TASK DETAILS:
Every entry must appear in the answer exactly as written.
STORED DATA: Begin
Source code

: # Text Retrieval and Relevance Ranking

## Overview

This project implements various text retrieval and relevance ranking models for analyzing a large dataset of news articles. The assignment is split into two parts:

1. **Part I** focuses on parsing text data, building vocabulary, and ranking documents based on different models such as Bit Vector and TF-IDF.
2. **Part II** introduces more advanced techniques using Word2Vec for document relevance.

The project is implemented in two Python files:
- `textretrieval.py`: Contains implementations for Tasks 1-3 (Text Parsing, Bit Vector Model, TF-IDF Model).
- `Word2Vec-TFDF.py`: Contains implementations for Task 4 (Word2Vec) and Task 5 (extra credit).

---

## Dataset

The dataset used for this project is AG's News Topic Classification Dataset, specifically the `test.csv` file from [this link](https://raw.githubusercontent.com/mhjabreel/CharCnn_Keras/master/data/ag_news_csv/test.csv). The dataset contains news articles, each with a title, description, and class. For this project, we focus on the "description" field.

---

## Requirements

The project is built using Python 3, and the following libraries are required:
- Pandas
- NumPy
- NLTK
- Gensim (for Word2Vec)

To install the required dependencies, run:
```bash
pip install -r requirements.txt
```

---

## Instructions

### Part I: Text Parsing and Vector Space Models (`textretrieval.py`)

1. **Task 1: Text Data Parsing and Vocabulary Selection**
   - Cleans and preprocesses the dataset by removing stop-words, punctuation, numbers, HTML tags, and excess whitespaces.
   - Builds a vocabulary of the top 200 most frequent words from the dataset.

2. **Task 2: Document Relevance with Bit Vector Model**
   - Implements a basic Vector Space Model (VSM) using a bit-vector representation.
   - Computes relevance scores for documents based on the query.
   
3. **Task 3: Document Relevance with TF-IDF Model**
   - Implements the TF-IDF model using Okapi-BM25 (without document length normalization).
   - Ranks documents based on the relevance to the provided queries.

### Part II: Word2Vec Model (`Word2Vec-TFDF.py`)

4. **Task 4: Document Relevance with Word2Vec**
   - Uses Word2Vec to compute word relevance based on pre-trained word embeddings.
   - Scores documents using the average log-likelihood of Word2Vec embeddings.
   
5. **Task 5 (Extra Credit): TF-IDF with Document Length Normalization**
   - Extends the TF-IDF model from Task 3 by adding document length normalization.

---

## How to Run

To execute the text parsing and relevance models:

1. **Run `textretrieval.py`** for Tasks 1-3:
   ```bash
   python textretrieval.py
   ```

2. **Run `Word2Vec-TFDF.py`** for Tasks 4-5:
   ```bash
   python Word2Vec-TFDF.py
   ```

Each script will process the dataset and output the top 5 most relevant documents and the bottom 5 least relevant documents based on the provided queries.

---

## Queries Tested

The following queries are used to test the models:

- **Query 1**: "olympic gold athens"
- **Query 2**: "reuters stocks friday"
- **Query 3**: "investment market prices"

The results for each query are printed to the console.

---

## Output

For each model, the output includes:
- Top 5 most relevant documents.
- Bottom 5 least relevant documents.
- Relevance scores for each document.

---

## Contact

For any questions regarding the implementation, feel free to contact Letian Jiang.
STORED DATA: End
YOUR SOLUTION:
Source code

: # Text Retrieval and Relevance Ranking

## Overview

This project implements various text retrieval and relevance ranking models for analyzing a large dataset of news articles. The assignment is split into two parts:

1. **Part I** focuses on parsing text data, building vocabulary, and ranking documents based on different models such as Bit Vector and TF-IDF.
2. **Part II** introduces more advanced techniques using Word2Vec for document relevance.

The project is implemented in two Python files:
- `textretrieval.py`: Contains implementations for Tasks 1-3 (Text Parsing, Bit Vector Model, TF-IDF Model).
- `Word2Vec-TFDF.py`: Contains implementations for Task 4 (Word2Vec) and Task 5 (extra credit).

---

## Dataset

The dataset used for this project is AG's News Topic Classification Dataset, specifically the `test.csv` file from [this link](https://raw.githubusercontent.com/mhjabreel/CharCnn_Keras/master/data/ag_news_csv/test.csv). The dataset contains news articles, each with a title, description, and class. For this project, we focus on the "description" field.

---

## Requirements

The project is built using Python 3, and the following libraries are required:
- Pandas
- NumPy
- NLTK
- Gensim (for Word2Vec)

To install the required dependencies, run:
```bash
pip install -r requirements.txt
```

---

## Instructions

### Part I: Text Parsing and Vector Space Models (`textretrieval.py`)

1. **Task 1: Text Data Parsing and Vocabulary Selection**
   - Cleans and preprocesses the dataset by removing stop-words, punctuation, numbers, HTML tags, and excess whitespaces.
   - Builds a vocabulary of the top 200 most frequent words from the dataset.

2. **Task 2: Document Relevance with Bit Vector Model**
   - Implements a basic Vector Space Model (VSM) using a bit-vector representation.
   - Computes relevance scores for documents based on the query.
   
3. **Task 3: Document Relevance with TF-IDF Model**
   - Implements the TF-IDF model using Okapi-BM25 (without document length normalization).
   - Ranks documents based on the relevance to the provided queries.

### Part II: Word2Vec Model (`Word2Vec-TFDF.py`)

4. **Task 4: Document Relevance with Word2Vec**
   - Uses Word2Vec to compute word relevance based on pre-trained word embeddings.
   - Scores documents using the average log-likelihood of Word2Vec embeddings.
   
5. **Task 5 (Extra Credit): TF-IDF with Document Length Normalization**
   - Extends the TF-IDF model from Task 3 by adding document length normalization.

---

## How to Run

To execute the text parsing and relevance models:

1. **Run `textretrieval.py`** for Tasks 1-3:
   ```bash
   python textretrieval.py
   ```

2. **Run `Word2Vec-TFDF.py`** for Tasks 4-5:
   ```bash
   python Word2Vec-TFDF.py
   ```

Each script will process the dataset and output the top 5 most relevant documents and the bottom 5 least relevant documents based on the provided queries.

---

## Queries Tested

The following queries are used to test the models:

- **Query 1**: "olympic gold athens"
- **Query 2**: "reuters stocks friday"
- **Query 3**: "investment market prices"

The results for each query are printed to the console.

---

## Output

For each model, the output includes:
- Top 5 most relevant documents.
- Bottom 5 least relevant documents.
- Relevance scores for each document.

---

## Contact

For any questions regarding the implementation, feel free to contact Letian Jiang.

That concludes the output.